Ching quitte ses parents et laisse sa mère s'occuper de son époux,
handicapé depuis des années, depuis qu'il a reçu en plein crâne
une balle de baseball alors qu'il jouait avec Ching. Ching et deux
amis partent pour la grande ville du sud de Taïwan, Kaohsiung. Une
toute nouvelle vie s'ouvre à eux, avec l'insouciance de la jeunesse,
ils sont persuadés que tout va bien se passer.
La
deuxième moitié des Garçons de Fengkuei se concentre sur
Ching et sur sa première histoire d'amour. Forcément contrariée.
Il n'a d'yeux que pour Hsiao-hsing (Lin Hsiu-ling) qui habite juste
en face de l'appartement qu'ils ont trouvé grâce à la sœur de
Jung (dont le petit ami est – je pense – joué par Hou
Hsiao-hsien lui-même). Pas de chance pour Ching, Hsiao-hsing a déjà
un petit ami, Ho, un vrai salaud qui vole des objets dans l'usine où
il travaille. Le pire est qu'elle semble très éprise de cet abruti.

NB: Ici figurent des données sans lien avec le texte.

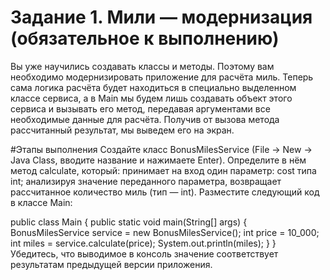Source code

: # Задание 1. Мили — модернизация (обязательное к выполнению)
Вы уже научились создавать классы и методы. Поэтому вам необходимо модернизировать приложение для расчёта миль. Теперь сама логика расчёта будет находиться в специально выделенном классе сервиса, а в Main мы будем лишь создавать объект этого сервиса и вызывать его метод, передавая аргументами все необходимые данные для расчёта. Получив от вызова метода рассчитанный результат, мы выведем его на экран.

#Этапы выполнения
Создайте класс BonusMilesService (File -> New -> Java Class, вводите название и нажимаете Enter).
Определите в нём метод calculate, который:
принимает на вход один параметр: cost типа int;
анализируя значение переданного параметра, возвращает рассчитанное количество миль (тип — int).
Разместите следующий код в классе Main:

public class Main {
    public static void main(String[] args) {
        BonusMilesService service = new BonusMilesService();
        int price = 10_000;
        int miles = service.calculate(price);
        System.out.println(miles);
    }
}
Убедитесь, что выводимое в консоль значение соответствует результатам предыдущей версии приложения.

Il fait tout pour qu'il la remarque, il est aux petits soins pour
elle.
Le
film est traversé de nombreux détails, des plans longs sur la ville
(ces immenses autoroutes de vélo et de bus), des touches poétiques
(l'insecte séché sur le cahier de Ching), de flashbacks sur le père
de Ching, de pointes d'humour (la pièce de monnaie sur la boule de
billard). Tout cela dresse le portrait d'une jeune homme obligé de
devenir adulte, contraint et forcé par les événements. De tous ses
amis, il sera le seul à grandir et Hou Hsiao-hsien souligne l'adieu
à son enfance, à son adolescence, à son innocence avec des grands
élans d'amertume et de déprime.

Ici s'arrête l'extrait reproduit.